No existe ninguna definición de persona en las Escrituras judeocristianas. Sin embargo, hay en ellas un antecedente histórico y cultural que vale la pena considerar para rastrear el origen de dicho concepto en la historia occidental de nuestra era. Una de las características más importantes de la historia de salvación judeocristiana es la relación individual que existe entre el ser humano y un dios que no es una abstracción o un ser zoomorfo, sino un sujeto egocéntrico, inteligente, con voluntad y que es, en sí mismo, una persona. 13 Es interesante pensar que, al estar hecho a imagen y semejanza de él, el hombre también lo sería. 14

En realidad, en un principio, las reflexiones patrísticas en torno al concepto de persona se concentraron en entender la naturaleza de la Santísima Trinidad y no la del ser humano.
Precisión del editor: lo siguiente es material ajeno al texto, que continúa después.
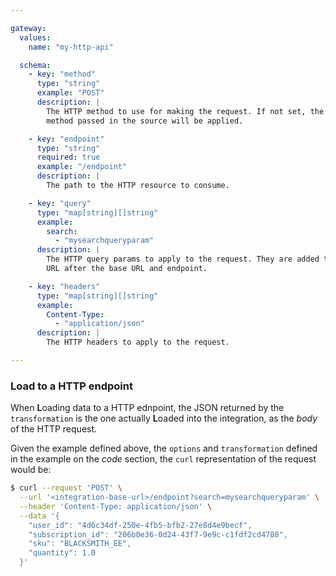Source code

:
```yaml
---

gateway:
  values:
    name: "my-http-api"

  schema:
    - key: "method"
      type: "string"
      example: "POST"
      description: |
        The HTTP method to use for making the request. If not set, the detault
        method passed in the source will be applied.

    - key: "endpoint"
      type: "string"
      required: true
      example: "/endpoint"
      description: |
        The path to the HTTP resource to consume.

    - key: "query"
      type: "map[string][]string"
      example:
        search:
          - "mysearchqueryparam"
      description: |
        The HTTP query params to apply to the request. They are added to the full
        URL after the base URL and endpoint.

    - key: "headers"
      type: "map[string][]string"
      example:
        Content-Type:
          - "application/json"
      description: |
        The HTTP headers to apply to the request.

---
```


### Load to a HTTP endpoint

When **L**oading data to a HTTP ednpoint, the JSON returned by the `transformation`
is the one actually **L**oaded into the integration, as the *body* of the HTTP
request.

Given the example defined above, the `options` and `transformation` defined in the
example on the *code* section, the `curl` representation of the request would be:
```bash
$ curl --request 'POST' \
  --url '<integration-base-url>/endpoint?search=mysearchqueryparam' \
  --header 'Content-Type: application/json' \
  --data '{
    "user_id": "4d6c34df-250e-4fb5-bfb2-27e8d4e9becf",
    "subscription_id": "206b0e36-0d24-43f7-9e9c-c1fdf2cd4780",
    "sku": "BLACKSMITH_EE",
    "quantity": 1.0
  }'
```
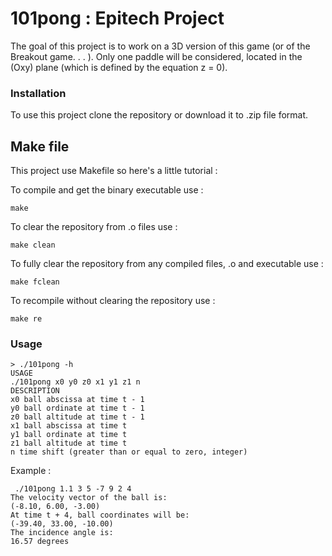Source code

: # 101pong : Epitech Project

The goal of this project is to work on a 3D version of this game (or of the Breakout game. . . ). Only one paddle
will be considered, located in the (Oxy) plane (which is defined by the equation z = 0).

### Installation

To use this project clone the repository or download it to .zip file format.

## Make file

This project use Makefile so here's a little tutorial : 

To compile and get the binary executable use :
```
make 
```
To clear the repository from .o files use : 
```
make clean 
```
To fully clear the repository from any compiled files, .o and executable use :
```
make fclean
```
To recompile without clearing the repository use :
```
make re 
```
### Usage

```
> ./101pong -h
USAGE
./101pong x0 y0 z0 x1 y1 z1 n
DESCRIPTION
x0 ball abscissa at time t - 1
y0 ball ordinate at time t - 1
z0 ball altitude at time t - 1
x1 ball abscissa at time t
y1 ball ordinate at time t
z1 ball altitude at time t
n time shift (greater than or equal to zero, integer)
```

Example : 

```
 ./101pong 1.1 3 5 -7 9 2 4
The velocity vector of the ball is:
(-8.10, 6.00, -3.00)
At time t + 4, ball coordinates will be:
(-39.40, 33.00, -10.00)
The incidence angle is:
16.57 degrees
```

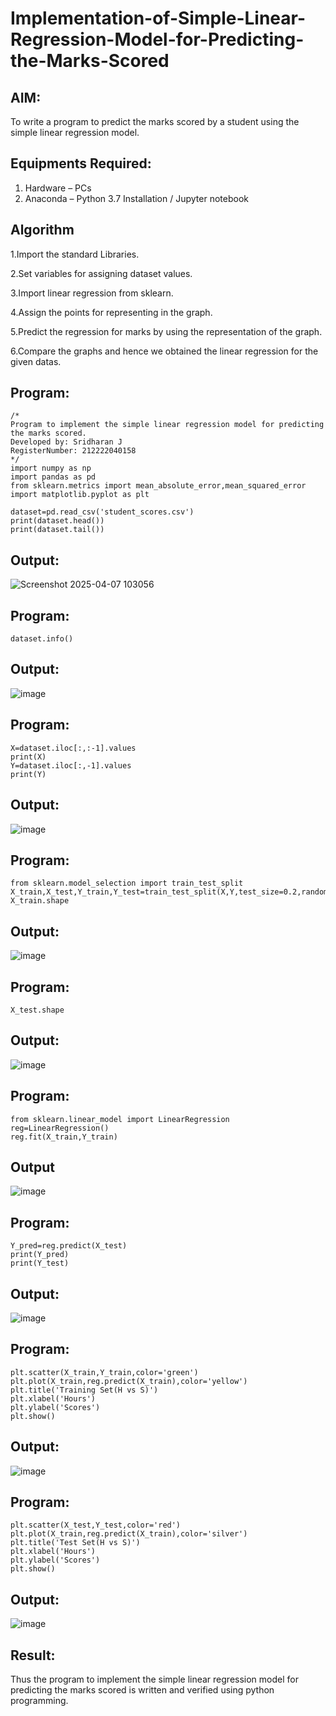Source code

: # Implementation-of-Simple-Linear-Regression-Model-for-Predicting-the-Marks-Scored

## AIM:
To write a program to predict the marks scored by a student using the simple linear regression model.

## Equipments Required:
1. Hardware – PCs
2. Anaconda – Python 3.7 Installation / Jupyter notebook

## Algorithm
1.Import the standard Libraries.

2.Set variables for assigning dataset values.

3.Import linear regression from sklearn. 

4.Assign the points for representing in the graph. 

5.Predict the regression for marks by using the representation of the graph.
 
6.Compare the graphs and hence we obtained the linear regression for the given datas. 

## Program:
```
/*
Program to implement the simple linear regression model for predicting the marks scored.
Developed by: Sridharan J 
RegisterNumber: 212222040158
*/
import numpy as np
import pandas as pd
from sklearn.metrics import mean_absolute_error,mean_squared_error
import matplotlib.pyplot as plt

dataset=pd.read_csv('student_scores.csv')
print(dataset.head())
print(dataset.tail())
```
## Output:
![Screenshot 2025-04-07 103056](https://github.com/user-attachments/assets/cd612d53-c0b1-47e3-86b5-cbefce4e3c05)

## Program:
```
dataset.info()
```
## Output:
![image](https://github.com/user-attachments/assets/cec9458e-2aa6-4a67-9f30-7ee337643ee6)

## Program:
```
X=dataset.iloc[:,:-1].values
print(X)
Y=dataset.iloc[:,-1].values
print(Y)
```
## Output:
![image](https://github.com/user-attachments/assets/a721fd7c-946d-4bae-80dc-ad440f4d6dca)

## Program:
```
from sklearn.model_selection import train_test_split
X_train,X_test,Y_train,Y_test=train_test_split(X,Y,test_size=0.2,random_state=0)
X_train.shape
```
## Output:
![image](https://github.com/user-attachments/assets/85d54c93-a000-4b57-8528-b90ff06f4411)

## Program:
```
X_test.shape
```
## Output:
![image](https://github.com/user-attachments/assets/22e896cd-722f-4dbf-82bd-2ca2b24dda89)

## Program:
```
from sklearn.linear_model import LinearRegression
reg=LinearRegression()
reg.fit(X_train,Y_train)
```
## Output
![image](https://github.com/user-attachments/assets/8ffabef6-2e47-4d3b-a580-fa3f6f074850)

## Program:
```
Y_pred=reg.predict(X_test)
print(Y_pred)
print(Y_test)
```
## Output:
![image](https://github.com/user-attachments/assets/bd9f3d3e-a3b9-408b-a495-d8cea3bc75c3)

## Program:
```
plt.scatter(X_train,Y_train,color='green')
plt.plot(X_train,reg.predict(X_train),color='yellow')
plt.title('Training Set(H vs S)')
plt.xlabel('Hours')
plt.ylabel('Scores')
plt.show()
```
## Output:
![image](https://github.com/user-attachments/assets/9e35b0de-6295-4b03-b022-f5233e0d759f)

## Program:
```
plt.scatter(X_test,Y_test,color='red')
plt.plot(X_train,reg.predict(X_train),color='silver')
plt.title('Test Set(H vs S)')
plt.xlabel('Hours')
plt.ylabel('Scores')
plt.show()
```
## Output:
![image](https://github.com/user-attachments/assets/34d8fc8f-6f4c-4ae2-a972-0234c39bb97a)
## Result:
Thus the program to implement the simple linear regression model for predicting the marks scored is written and verified using python programming.
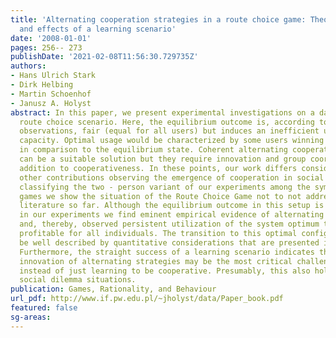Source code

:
 ```yaml
---
title: 'Alternating cooperation strategies in a route choice game: Theory, experiments,
  and effects of a learning scenario'
date: '2008-01-01'
pages: 256-- 273
publishDate: '2021-02-08T11:56:30.729735Z'
authors:
- Hans Ulrich Stark
- Dirk Helbing
- Martin Schoenhof
- Janusz A. Holyst
abstract: In this paper, we present experimental investigations on a day - to - day
  route choice scenario. Here, the equilibrium outcome is, according to real traffic
  observations, fair (equal for all users) but induces an inefficient usage of network
  capacity. Optimal usage would be characterized by some users winning and some losing
  in comparison to the equilibrium state. Coherent alternating cooperation strategies
  can be a suitable solution but they require innovation and group coordination in
  addition to cooperativeness. In these points, our work differs considerably from
  other contributions observing the emergence of cooperation in social dilemmas. By
  classifying the two - person variant of our experiments among the symmetrical 2x2
  games we show the situation of the Route Choice Game not to not addressed by the
  literature so far. Although the equilibrium outcome in this setup is “strongly stable”,
  in our experiments we find eminent empirical evidence of alternating cooperation
  and, thereby, observed persistent utilization of the system optimum that is not
  profitable for all individuals. The transition to this optimal configuration can
  be well described by quantitative considerations that are presented in the paper.
  Furthermore, the straight success of a learning scenario indicates that the collective
  innovation of alternating strategies may be the most critical challenge to the individuals
  instead of just learning to be cooperative. Presumably, this also holds for other
  social dilemma situations.
publication: Games, Rationality, and Behaviour
url_pdf: http://www.if.pw.edu.pl/~jholyst/data/Paper_book.pdf
featured: false
sg-areas:
---
```

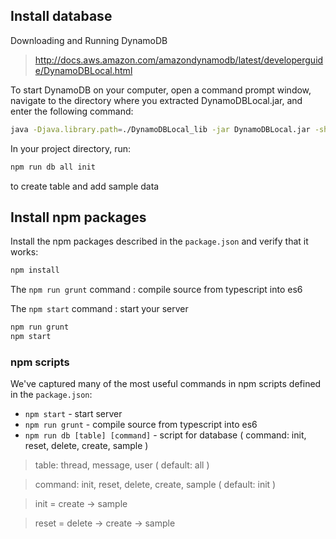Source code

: ## Install database
Downloading and Running DynamoDB

> http://docs.aws.amazon.com/amazondynamodb/latest/developerguide/DynamoDBLocal.html

To start DynamoDB on your computer, open a command prompt window, navigate to the directory where you extracted DynamoDBLocal.jar, and enter the following command:

```bash
java -Djava.library.path=./DynamoDBLocal_lib -jar DynamoDBLocal.jar -sharedDb
```
In your project directory, run:

```bash
npm run db all init
```

to create table and add sample data

## Install npm packages

Install the npm packages described in the `package.json` and verify that it works:

```bash
npm install
```

The `npm run grunt` command : compile source from typescript into es6

The `npm start` command : start your server

```bash
npm run grunt
npm start
```

### npm scripts

We've captured many of the most useful commands in npm scripts defined in the `package.json`:

* `npm start` - start server
* `npm run grunt` - compile source from typescript into es6
* `npm run db [table] [command]` - script for database ( command: init, reset, delete, create, sample )

>table: thread, message, user ( default: all )

>command: init, reset, delete, create, sample ( default: init )

>init = create -> sample

>reset = delete -> create -> sample


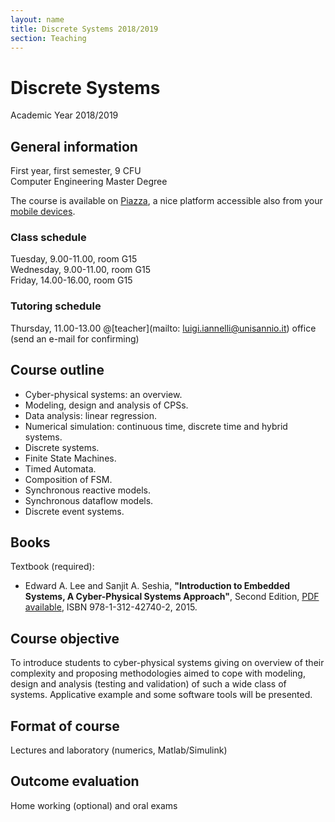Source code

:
 ```yaml
---
layout: name
title: Discrete Systems 2018/2019
section: Teaching
---
```


Discrete Systems
====================

Academic Year 2018/2019


General information
----------------------

First year, first semester, 9 CFU  
Computer Engineering Master Degree 

The course is available on [Piazza](http://piazza.com/unisannio.it/fall2018/sd), a nice platform accessible also from your [mobile devices](https://piazza.com/product/mobile).

### **Class schedule**  
Tuesday, 9.00-11.00, room G15    
Wednesday, 9.00-11.00, room G15    
Friday, 14.00-16.00, room G15     

### **Tutoring schedule**  
Thursday, 11.00-13.00 @[teacher](mailto: luigi.iannelli@unisannio.it) office (send an e-mail for confirming) 

<!-- [Course lectures (**in italian**)](http://www.ing.unisannio.it/iannelli/_newsite/teaching/2014-CA/CA-2014-cpn) -->


<!--
Prerequisites
--------------
In order to pass the exam, it is compulsory having passed the exam of "Dynamical systems"
-->

Course outline
--------------

- Cyber-physical systems: an overview. 
- Modeling, design and analysis of CPSs. 
- Data analysis: linear regression. 
- Numerical simulation: continuous time, discrete time and hybrid systems.
- Discrete systems.
- Finite State Machines.
- Timed Automata.
- Composition of FSM.
- Synchronous reactive models.
- Synchronous dataflow models.
- Discrete event systems.

Books
------

Textbook (required):  
- Edward A. Lee and Sanjit A. Seshia, **"Introduction to Embedded Systems, A Cyber-Physical Systems Approach"**, Second Edition, [PDF available](http://LeeSeshia.org), ISBN 978-1-312-42740-2, 2015.


Course objective
----------------

To introduce students to cyber-physical systems giving on overview of their complexity and proposing methodologies aimed to cope with modeling, design and analysis (testing and validation) of such a wide class of systems. Applicative example and some software tools will be presented.

Format of course
-----------------

Lectures and laboratory (numerics, Matlab/Simulink)

Outcome evaluation
-------------------

Home working (optional) and oral exams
Fue mucho tiempo después, ya en el siglo XIII, con santo Tomás, cuando los teólogos comenzaron a utilizar el concepto para referirse al hombre. 15

Sin embargo, ya mucho antes, en el siglo IV, san Agustín había sugerido que el término persona provenía del vocablo latino personare , que significa ‘sonar a través de algo’; más específicamente, en latín, personare es ‘la voz que resuena a través de una máscara’. 16 Estas eran las palabras que utilizaba el filósofo romano Boecio entre los siglos V y VI para explicar lo anterior: «El nombre de persona parece haberse tomado de aquellas personas que en las comedias y tragedias representaban hombres pues persona viene de personar porque, debido a la concavidad, necesariamente se hacía más intenso el sonido». 17

Esta última definición interesa mucho para reflexionar en torno a la construcción de la persona en el periodo barroco, pues ofrece la sugerente imagen de un sujeto que se convierte en persona al hacer sonar su voz a través de una máscara y dar vida a un personaje. 18

Pero regresando al punto central: en el pensamiento cristiano, la idea de persona se asoció siempre con la noción de unidad. De acuerdo con dicha religión, los sujetos solo pueden convertirse en personas cuando hay una unidad estructural dentro de ellos mismos, es decir, cuando existe una unión «de la sustancia y la forma, del cuerpo y del alma, de la conciencia y del acto». 19 Los sujetos que gozan de dicha unidad son los únicos capaces de asumir un sentido de autoconciencia, de independencia, de autonomía y de responsabilidad individual. 20

Durante la Edad Media, muchos teólogos y literatos insistieron en el concepto de persona en términos de la racionalidad, la individualidad y la naturaleza inmortal del alma de cada sujeto. 21 Y es que, como se ha dicho ya, los siglos XVI y XVII fueron testigos de un incremento en el interés y la preocupación por comprender la importancia que tenían la persona, el individuo y la autoconciencia en el devenir de la vida y de la historia humana. 22

Este fenómeno cultural se expresó lo mismo en el arte que en la religión, la ciencia y la filosofía. Así, por ejemplo, mientras pintores como Rubens y Rembrandt se dedicaron a plasmar los gestos irrepetibles y los movimientos propios de los rostros y los cuerpos que retrataban, muchos médicos –como Harvey o Sanctorius– realizaban autopsias para comprender el funcionamiento interno del cuerpo humano. Por su parte, algunos teólogos –como Richard Baxter o Miguel de Molinos– discernían en torno a los caminos para encontrar la salvación del alma, mientras Descartes y Spinoza reflexionaban sobre la naturaleza del raciocinio humano. 23

Todo esto ocurría en el ámbito de las élites europeas del siglo XVII. Sin embargo, entre las personas comunes y corrientes, el tema de la salvación del alma, la nueva movilidad social, así como la intensificación de los intercambios materiales y culturales entre personas que viajaban y se movían de ciudad en ciudad, de un lado del océano al otro, también generaron nuevas posibilidades para explorar la propia subjetividad, así como una mayor autoconciencia sobre el peso que tenía la responsabilidad individual en la construcción de un destino y una personalidad particulares.